A high-level delegation led by senior officials from the Chinese government is due in Botswana this week for what has all the trimmings of a heated negotiation between the two countries over the sale of the Morupule B power station.
State-run China National Electric Equipment Corporation (CNEEC), which was commissioned to build the plant in 2010, has agreed to buy the power station.
The two countries’ governments are expected to come up with a road map for the post-Morupule B sale during the negotiations.
Mineral Resources, Green Technology and Energy Security Minister Sadique Kebonang confirmed this week in an interview with Sunday Standard that government has assembled a strong team to meet the high-level delegation from the Chinese in what he described as “broad-based negotiations”.
According to Kebonang, the Botswana team will include officials from the Ministry of Finance, the Directorate on Corruption and Economic Crime (DCEC) and Directorate of Security and Services (DIS), among others.
“We have written to the Chinese offering them to sell Morupule B power plant. They will be in the country next week,” said Kebonang.
He confirmed that since CNEEC is a state-owned company, the delegation would be led by Chinese government officials including senior officials from the contractor.
“We anticipate a process that will involve everybody. The negations are going to be broad based. By this I mean that the negotiations will include anti-corruption agencies like the DCEC and DIS as well as the Ministry of Finance,” he said.
Asked why state agencies would be involved in the negotiations, Kebonang explained that government’s intention was to make the negotiations as transparent as possible.
“We want to ensure that the process is transparent and there are no elements of corruption. We are open to scrutiny and that is why we have involved anti-corruption agencies and the media will also be involved in this sale; it will be (the media) furnished with the information that they need as quick (sic) as possible,” he said.
Should the issue fall through, Kebonang said, then the idea of approaching the London Court of International Arbitration (LCIA) the International would arise.
“The issue of approaching that court is not important for now because we are still talking to the same person who constructed the power plant to buy it back. If the deal falls through then we will ask them to perform according to the contract and that is when the issue approaching the court may arise,” he said.
According to Kebonang, Botswana intends to recoup all the money that it has spent on the construction and maintenance of Morupule B.
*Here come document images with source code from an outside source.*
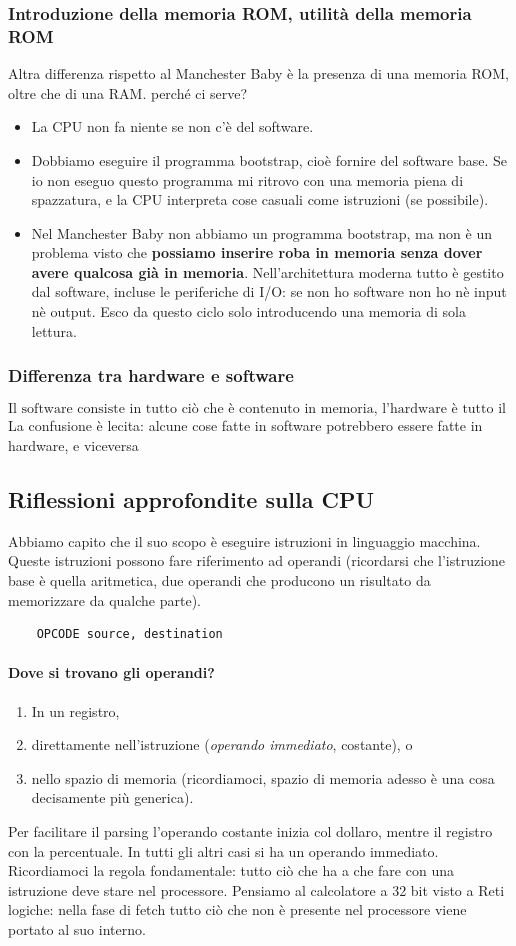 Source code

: \subsubsection{Introduzione della memoria ROM, utilità della memoria ROM} Altra differenza rispetto al Manchester Baby è la presenza di una memoria ROM, oltre che di una RAM. perché ci serve?
\begin{itemize}
	\item La CPU non fa niente se non c'è del software.
	\item Dobbiamo eseguire il programma bootstrap, cioè fornire del software base. Se io non eseguo questo programma mi ritrovo con una memoria piena di spazzatura, e la CPU interpreta cose casuali come istruzioni (se possibile).
	\item Nel Manchester Baby non abbiamo un programma bootstrap, ma non è un problema visto che \textbf{possiamo inserire roba in memoria senza dover avere qualcosa già in memoria}. Nell'architettura moderna tutto è gestito dal software, incluse le periferiche di I/O: se non ho software non ho nè input nè output. Esco da questo ciclo solo introducendo una memoria di sola lettura.
\end{itemize}
\subsubsection{Differenza tra hardware e software} 
\[\boxed{\text{Il software consiste in tutto ciò che è contenuto in memoria, l'hardware è tutto il resto.}}\]
La confusione è lecita: alcune cose fatte in software potrebbero essere fatte in hardware, e viceversa
\clearpage
\subsection{Riflessioni approfondite sulla CPU} 
Abbiamo capito che il suo scopo è eseguire istruzioni in linguaggio macchina. Queste istruzioni possono fare riferimento ad operandi (ricordarsi che l'istruzione base è quella aritmetica, due operandi che producono un risultato da memorizzare da qualche parte).
\begin{verbatim}
	OPCODE source, destination
\end{verbatim}
\paragraph{Dove si trovano gli operandi?}
\begin{enumerate}
	\item In un registro,
	\item direttamente nell'istruzione (\emph{operando immediato}, costante), o
	\item nello spazio di memoria (ricordiamoci, spazio di memoria adesso è una cosa decisamente più generica).
\end{enumerate}
Per facilitare il parsing l'operando costante inizia col dollaro, mentre il registro con la percentuale. In tutti gli altri casi si ha un operando immediato. Ricordiamoci la regola fondamentale: tutto ciò che ha a che fare con una istruzione deve stare nel processore. Pensiamo al calcolatore a 32 bit visto a Reti logiche: nella fase di fetch tutto ciò che non è presente nel processore viene portato al suo interno.


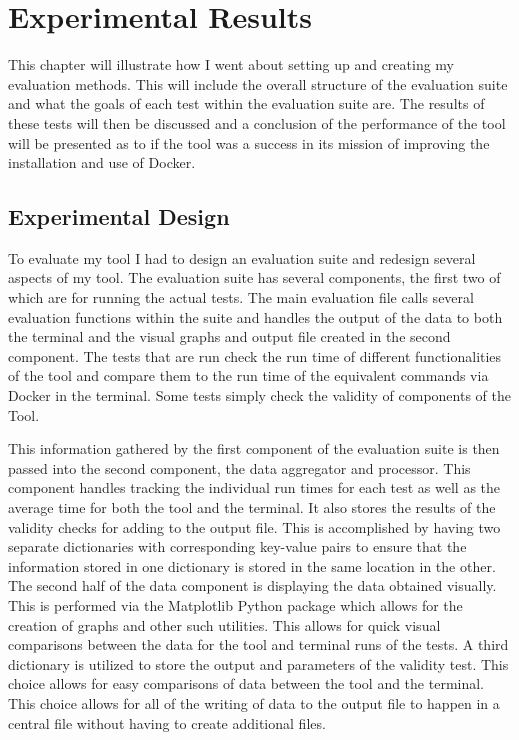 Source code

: \chapter{Experimental Results}
\label{ch:experiments}

This chapter will illustrate how I went about setting up and creating my evaluation methods. This will include the overall structure of the evaluation suite and what the goals of each test within the evaluation suite are. The results of these tests will then be discussed and a conclusion of the performance of the tool will be presented as to if the tool was a success in its mission of improving the installation and use of Docker.


\break

\section{Experimental Design}
\label{sec:design}

To evaluate my tool I had to design an evaluation suite and redesign several aspects of my tool. The evaluation suite has several components, the first two of which are for running the actual tests. The main evaluation file calls several evaluation functions within the suite and handles the output of the data to both the terminal and the visual graphs and output file created in the second component. The tests that are run check the run time of different functionalities of the tool and compare them to the run time of the equivalent commands via Docker in the terminal. Some tests simply check the validity of components of the Tool.

This information gathered by the first component of the evaluation suite is then passed into the second component, the data aggregator and processor. This component handles tracking the individual run times for each test as well as the average time for both the tool and the terminal. It also stores the results of the validity checks for adding to the output file. This is accomplished by having two separate dictionaries with corresponding key-value pairs to ensure that the information stored in one dictionary is stored in the same location in the other. The second half of the data component is displaying the data obtained visually. This is performed via the Matplotlib Python package which allows for the creation of graphs and other such utilities. This allows for quick visual comparisons between the data for the tool and terminal runs of the tests. A third dictionary is utilized to store the output and parameters of the validity test. This choice allows for easy comparisons of data between the tool and the terminal. This choice allows for all of the writing of data to the output file to happen in a central file without having to create additional files.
“Should the deal succeed, then there will be no financial burden on us. We will have lost no money,” he said.
Kebonang said that the amount of money that Botswana has spent on Morupule B is in excess of P12 billion.
On concerns that the government could have consulted the nation before putting up the power plant for sale, Kebonang said a lot of money had been spent on Morupule B and more delays would have proven disastrous.
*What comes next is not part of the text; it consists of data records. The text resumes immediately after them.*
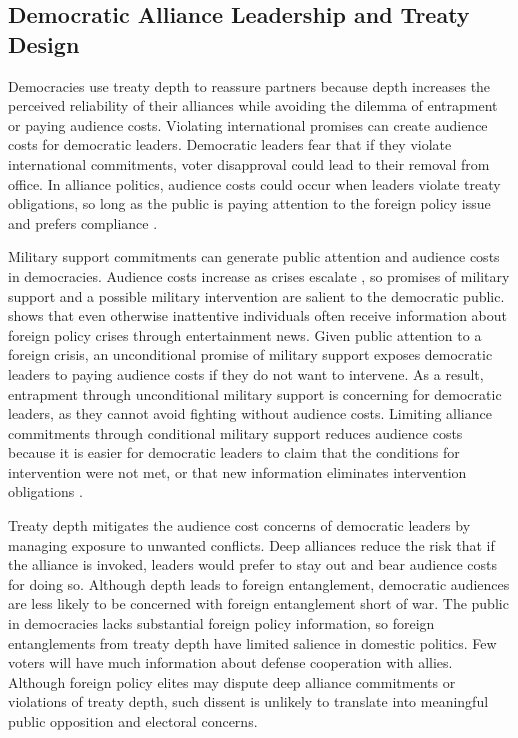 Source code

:\documentclass[12pt]{article}
\begin{document}
\subsection{Democratic Alliance Leadership and Treaty Design}


Democracies use treaty depth to reassure partners because depth increases the perceived reliability of their alliances while avoiding the dilemma of entrapment or paying audience costs. 
Violating international promises can create audience costs for democratic leaders.
Democratic leaders fear that if they violate international commitments, voter disapproval could lead to their removal from office.  
In alliance politics, audience costs could occur when leaders violate treaty obligations, so long as the public is paying attention to the foreign policy issue \citep{Slantchev2006, PotterBaum2014} and prefers compliance \citep{Chaudoin2014, KertzerBrutger2016}.  


Military support commitments can generate public attention and audience costs in democracies. 
Audience costs increase as crises escalate \citep{Tomz2007}, so promises of military support and a possible military intervention are salient to the democratic public.  
\citet{Baum2002} shows that even otherwise inattentive individuals often receive information about foreign policy crises through entertainment news. 
Given public attention to a foreign crisis, an unconditional promise of military support exposes democratic leaders to paying audience costs if they do not want to intervene. 
As a result, entrapment through unconditional military support is concerning for democratic leaders, as they cannot avoid fighting without audience costs.
Limiting alliance commitments through conditional military support reduces audience costs because it is easier for democratic leaders to claim that the conditions for intervention were not met, or that new information eliminates intervention obligations \citep{LevenduskyHorowitz2012}. 


Treaty depth mitigates the audience cost concerns of democratic leaders by managing exposure to unwanted conflicts.  
Deep alliances reduce the risk that if the alliance is invoked, leaders would prefer to stay out and bear audience costs for doing so. 
Although depth leads to foreign entanglement, democratic audiences are less likely to be concerned with foreign entanglement short of war.
The public in democracies lacks substantial foreign policy information, so foreign entanglements from treaty depth have limited salience in domestic politics. 
Few voters will have much information about defense cooperation with allies. 
Although foreign policy elites may dispute deep alliance commitments or violations of treaty depth, such dissent is unlikely to translate into meaningful public opposition and electoral concerns.
\end{document}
“Remember that this was the decision of Cabinet and when dealing with public assets we have a mandate to negotiate on behalf Batswana. This is not about politics but about the country,” he said.
According to Kebonang: “Our view is that Morupule B has never been profitable. It was collapsing Botswana Power Corporation (BCP). Every time there were breakdowns and more money coming in. It would have been disastrous if we had to wait longer.”
But Kebonang hoped the sale would be successful and that negotiations and cooperation between the Botswana government and CNEEC will continue.
A source close to the impending negotiations told Sunday Standard that aspects of the negotiations that are contentious include among others the sale price because Botswana wants to “engage obviously in the liabilities of the contractor in terms of the amount of money we have spent in importing power and other consequential costs that may have occurred”.
The Botswana government, the source said, has spent a lot of money in importing power rather than getting it from the contract it signed with CNEEC.
Another issue that is likely to lead to heated exchanges between the negotiators is Botswana’s position that it wants CNEEC to take responsibility for the consequential loss as a result of frequent breakdowns of the facility and failure to hand over the plant to the government on the agreed time.
But the Chinese delegation is expected to consider these demands with a pinch of salt.
Kebonang’s predecessor Kitso Mokaila told Parliament early this year that in terms of completion date, the contract was that Unit 1 would be handed over on January 15, 2012, Unit 2 on April 15, 2012, Unit 3 on July 15, 2012 and Unit 4 on October 15, 2012.
“That was what was contractual. But as you will know, that did not happen. In fact Unit 1 was delivered on July 21, 2013 which made it 18 months late. Unit 2 was on May 4, 2014, making it 25 months late, Unit 3 on July 24, 2018, 12 months late and Unit 4 on September 13, 2013,” said Mokaila.